EXERCISE PROMPT: Copy out the records that appear below, exactly as each one reads.

════════

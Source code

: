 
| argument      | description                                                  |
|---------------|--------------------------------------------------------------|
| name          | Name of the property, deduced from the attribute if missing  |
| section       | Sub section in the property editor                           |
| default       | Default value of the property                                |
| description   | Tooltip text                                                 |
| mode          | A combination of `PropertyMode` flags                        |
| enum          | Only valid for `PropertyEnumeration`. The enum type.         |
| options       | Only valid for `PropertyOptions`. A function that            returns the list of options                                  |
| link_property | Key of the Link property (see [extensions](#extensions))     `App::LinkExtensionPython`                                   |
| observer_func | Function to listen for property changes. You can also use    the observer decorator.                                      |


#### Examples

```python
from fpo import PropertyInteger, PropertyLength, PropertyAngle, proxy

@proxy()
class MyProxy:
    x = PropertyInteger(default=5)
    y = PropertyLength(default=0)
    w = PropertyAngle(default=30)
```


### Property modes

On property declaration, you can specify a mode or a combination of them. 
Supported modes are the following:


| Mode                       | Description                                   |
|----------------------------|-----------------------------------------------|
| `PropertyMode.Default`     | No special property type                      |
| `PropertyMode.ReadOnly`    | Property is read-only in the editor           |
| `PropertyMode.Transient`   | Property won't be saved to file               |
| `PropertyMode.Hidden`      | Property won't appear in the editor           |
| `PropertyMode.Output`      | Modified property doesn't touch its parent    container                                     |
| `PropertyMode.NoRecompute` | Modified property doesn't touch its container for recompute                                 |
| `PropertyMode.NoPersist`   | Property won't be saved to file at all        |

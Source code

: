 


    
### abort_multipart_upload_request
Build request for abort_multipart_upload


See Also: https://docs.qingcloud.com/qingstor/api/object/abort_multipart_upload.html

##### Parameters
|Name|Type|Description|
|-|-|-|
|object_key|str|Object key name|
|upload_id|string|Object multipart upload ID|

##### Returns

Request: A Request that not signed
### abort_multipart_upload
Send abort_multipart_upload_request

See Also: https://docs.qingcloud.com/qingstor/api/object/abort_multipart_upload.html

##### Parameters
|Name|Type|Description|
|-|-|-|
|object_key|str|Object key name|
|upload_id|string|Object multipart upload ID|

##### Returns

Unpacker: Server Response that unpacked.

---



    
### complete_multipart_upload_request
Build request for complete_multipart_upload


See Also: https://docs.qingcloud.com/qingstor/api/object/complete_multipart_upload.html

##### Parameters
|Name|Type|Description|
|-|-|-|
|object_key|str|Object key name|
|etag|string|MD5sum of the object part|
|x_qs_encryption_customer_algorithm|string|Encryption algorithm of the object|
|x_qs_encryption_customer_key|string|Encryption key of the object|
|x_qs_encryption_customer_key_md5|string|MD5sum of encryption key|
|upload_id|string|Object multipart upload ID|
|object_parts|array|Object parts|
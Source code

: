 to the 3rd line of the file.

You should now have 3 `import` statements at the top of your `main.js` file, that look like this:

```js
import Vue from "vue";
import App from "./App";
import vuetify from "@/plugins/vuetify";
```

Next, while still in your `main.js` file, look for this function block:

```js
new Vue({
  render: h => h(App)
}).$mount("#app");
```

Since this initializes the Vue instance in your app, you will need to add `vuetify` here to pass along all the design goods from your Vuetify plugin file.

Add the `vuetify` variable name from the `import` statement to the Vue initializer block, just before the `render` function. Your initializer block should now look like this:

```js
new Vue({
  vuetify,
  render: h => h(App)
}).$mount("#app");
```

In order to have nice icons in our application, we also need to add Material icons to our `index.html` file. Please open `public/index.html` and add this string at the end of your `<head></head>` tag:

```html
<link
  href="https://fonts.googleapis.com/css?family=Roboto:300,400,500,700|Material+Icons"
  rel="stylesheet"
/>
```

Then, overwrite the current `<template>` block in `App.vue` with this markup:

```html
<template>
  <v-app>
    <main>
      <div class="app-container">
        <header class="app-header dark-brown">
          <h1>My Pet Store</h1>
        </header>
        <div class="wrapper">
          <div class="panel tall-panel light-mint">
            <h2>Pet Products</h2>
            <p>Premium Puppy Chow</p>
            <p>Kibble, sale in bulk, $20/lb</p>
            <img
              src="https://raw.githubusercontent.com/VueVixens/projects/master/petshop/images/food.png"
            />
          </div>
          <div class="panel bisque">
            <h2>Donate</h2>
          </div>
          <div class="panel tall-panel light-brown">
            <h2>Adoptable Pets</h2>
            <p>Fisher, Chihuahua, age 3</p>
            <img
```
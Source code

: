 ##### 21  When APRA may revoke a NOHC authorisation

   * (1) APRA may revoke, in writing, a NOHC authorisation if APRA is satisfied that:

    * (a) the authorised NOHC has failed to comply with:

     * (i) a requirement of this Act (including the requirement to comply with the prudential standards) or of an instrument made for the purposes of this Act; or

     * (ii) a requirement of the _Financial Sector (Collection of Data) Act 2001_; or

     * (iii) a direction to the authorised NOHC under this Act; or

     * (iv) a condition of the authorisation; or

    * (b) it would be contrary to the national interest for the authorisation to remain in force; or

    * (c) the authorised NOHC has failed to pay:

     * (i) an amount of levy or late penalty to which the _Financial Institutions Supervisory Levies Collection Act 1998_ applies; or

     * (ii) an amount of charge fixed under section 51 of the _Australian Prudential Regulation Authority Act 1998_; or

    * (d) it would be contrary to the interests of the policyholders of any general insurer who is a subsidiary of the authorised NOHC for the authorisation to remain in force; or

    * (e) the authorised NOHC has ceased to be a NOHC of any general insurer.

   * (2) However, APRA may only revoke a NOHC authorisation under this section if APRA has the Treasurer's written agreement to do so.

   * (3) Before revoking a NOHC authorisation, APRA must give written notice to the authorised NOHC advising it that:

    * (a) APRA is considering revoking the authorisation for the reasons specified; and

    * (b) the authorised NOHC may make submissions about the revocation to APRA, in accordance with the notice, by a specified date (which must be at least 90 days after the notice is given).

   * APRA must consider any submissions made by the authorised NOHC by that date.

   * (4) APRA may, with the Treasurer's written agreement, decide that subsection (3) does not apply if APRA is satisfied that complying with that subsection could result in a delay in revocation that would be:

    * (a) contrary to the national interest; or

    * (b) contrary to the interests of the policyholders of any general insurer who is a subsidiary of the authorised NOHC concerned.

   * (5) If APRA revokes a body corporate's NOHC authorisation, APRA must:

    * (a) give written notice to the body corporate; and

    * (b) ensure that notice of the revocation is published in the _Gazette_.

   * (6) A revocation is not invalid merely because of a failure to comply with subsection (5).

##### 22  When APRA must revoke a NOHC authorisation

════════

EXERCISE RESULT:
Source code

: 
| argument      | description                                                  |
|---------------|--------------------------------------------------------------|
| name          | Name of the property, deduced from the attribute if missing  |
| section       | Sub section in the property editor                           |
| default       | Default value of the property                                |
| description   | Tooltip text                                                 |
| mode          | A combination of `PropertyMode` flags                        |
| enum          | Only valid for `PropertyEnumeration`. The enum type.         |
| options       | Only valid for `PropertyOptions`. A function that            returns the list of options                                  |
| link_property | Key of the Link property (see [extensions](#extensions))     `App::LinkExtensionPython`                                   |
| observer_func | Function to listen for property changes. You can also use    the observer decorator.                                      |


#### Examples

```python
from fpo import PropertyInteger, PropertyLength, PropertyAngle, proxy

@proxy()
class MyProxy:
    x = PropertyInteger(default=5)
    y = PropertyLength(default=0)
    w = PropertyAngle(default=30)
```


### Property modes

On property declaration, you can specify a mode or a combination of them. 
Supported modes are the following:


| Mode                       | Description                                   |
|----------------------------|-----------------------------------------------|
| `PropertyMode.Default`     | No special property type                      |
| `PropertyMode.ReadOnly`    | Property is read-only in the editor           |
| `PropertyMode.Transient`   | Property won't be saved to file               |
| `PropertyMode.Hidden`      | Property won't appear in the editor           |
| `PropertyMode.Output`      | Modified property doesn't touch its parent    container                                     |
| `PropertyMode.NoRecompute` | Modified property doesn't touch its container for recompute                                 |
| `PropertyMode.NoPersist`   | Property won't be saved to file at all        |

Source code

: 


    
### abort_multipart_upload_request
Build request for abort_multipart_upload


See Also: https://docs.qingcloud.com/qingstor/api/object/abort_multipart_upload.html

##### Parameters
|Name|Type|Description|
|-|-|-|
|object_key|str|Object key name|
|upload_id|string|Object multipart upload ID|

##### Returns

Request: A Request that not signed
### abort_multipart_upload
Send abort_multipart_upload_request

See Also: https://docs.qingcloud.com/qingstor/api/object/abort_multipart_upload.html

##### Parameters
|Name|Type|Description|
|-|-|-|
|object_key|str|Object key name|
|upload_id|string|Object multipart upload ID|

##### Returns

Unpacker: Server Response that unpacked.

---



    
### complete_multipart_upload_request
Build request for complete_multipart_upload


See Also: https://docs.qingcloud.com/qingstor/api/object/complete_multipart_upload.html

##### Parameters
|Name|Type|Description|
|-|-|-|
|object_key|str|Object key name|
|etag|string|MD5sum of the object part|
|x_qs_encryption_customer_algorithm|string|Encryption algorithm of the object|
|x_qs_encryption_customer_key|string|Encryption key of the object|
|x_qs_encryption_customer_key_md5|string|MD5sum of encryption key|
|upload_id|string|Object multipart upload ID|
|object_parts|array|Object parts|
Source code

: to the 3rd line of the file.

You should now have 3 `import` statements at the top of your `main.js` file, that look like this:

```js
import Vue from "vue";
import App from "./App";
import vuetify from "@/plugins/vuetify";
```

Next, while still in your `main.js` file, look for this function block:

```js
new Vue({
  render: h => h(App)
}).$mount("#app");
```

Since this initializes the Vue instance in your app, you will need to add `vuetify` here to pass along all the design goods from your Vuetify plugin file.

Add the `vuetify` variable name from the `import` statement to the Vue initializer block, just before the `render` function. Your initializer block should now look like this:

```js
new Vue({
  vuetify,
  render: h => h(App)
}).$mount("#app");
```

In order to have nice icons in our application, we also need to add Material icons to our `index.html` file. Please open `public/index.html` and add this string at the end of your `<head></head>` tag:

```html
<link
  href="https://fonts.googleapis.com/css?family=Roboto:300,400,500,700|Material+Icons"
  rel="stylesheet"
/>
```

Then, overwrite the current `<template>` block in `App.vue` with this markup:

```html
<template>
  <v-app>
    <main>
      <div class="app-container">
        <header class="app-header dark-brown">
          <h1>My Pet Store</h1>
        </header>
        <div class="wrapper">
          <div class="panel tall-panel light-mint">
            <h2>Pet Products</h2>
            <p>Premium Puppy Chow</p>
            <p>Kibble, sale in bulk, $20/lb</p>
            <img
              src="https://raw.githubusercontent.com/VueVixens/projects/master/petshop/images/food.png"
            />
          </div>
          <div class="panel bisque">
            <h2>Donate</h2>
          </div>
          <div class="panel tall-panel light-brown">
            <h2>Adoptable Pets</h2>
            <p>Fisher, Chihuahua, age 3</p>
            <img
```
Source code

: ##### 21  When APRA may revoke a NOHC authorisation

   * (1) APRA may revoke, in writing, a NOHC authorisation if APRA is satisfied that:

    * (a) the authorised NOHC has failed to comply with:

     * (i) a requirement of this Act (including the requirement to comply with the prudential standards) or of an instrument made for the purposes of this Act; or

     * (ii) a requirement of the _Financial Sector (Collection of Data) Act 2001_; or

     * (iii) a direction to the authorised NOHC under this Act; or

     * (iv) a condition of the authorisation; or

    * (b) it would be contrary to the national interest for the authorisation to remain in force; or

    * (c) the authorised NOHC has failed to pay:

     * (i) an amount of levy or late penalty to which the _Financial Institutions Supervisory Levies Collection Act 1998_ applies; or

     * (ii) an amount of charge fixed under section 51 of the _Australian Prudential Regulation Authority Act 1998_; or

    * (d) it would be contrary to the interests of the policyholders of any general insurer who is a subsidiary of the authorised NOHC for the authorisation to remain in force; or

    * (e) the authorised NOHC has ceased to be a NOHC of any general insurer.

   * (2) However, APRA may only revoke a NOHC authorisation under this section if APRA has the Treasurer's written agreement to do so.

   * (3) Before revoking a NOHC authorisation, APRA must give written notice to the authorised NOHC advising it that:

    * (a) APRA is considering revoking the authorisation for the reasons specified; and

    * (b) the authorised NOHC may make submissions about the revocation to APRA, in accordance with the notice, by a specified date (which must be at least 90 days after the notice is given).

   * APRA must consider any submissions made by the authorised NOHC by that date.

   * (4) APRA may, with the Treasurer's written agreement, decide that subsection (3) does not apply if APRA is satisfied that complying with that subsection could result in a delay in revocation that would be:

    * (a) contrary to the national interest; or

    * (b) contrary to the interests of the policyholders of any general insurer who is a subsidiary of the authorised NOHC concerned.

   * (5) If APRA revokes a body corporate's NOHC authorisation, APRA must:

    * (a) give written notice to the body corporate; and

    * (b) ensure that notice of the revocation is published in the _Gazette_.

   * (6) A revocation is not invalid merely because of a failure to comply with subsection (5).

##### 22  When APRA must revoke a NOHC authorisation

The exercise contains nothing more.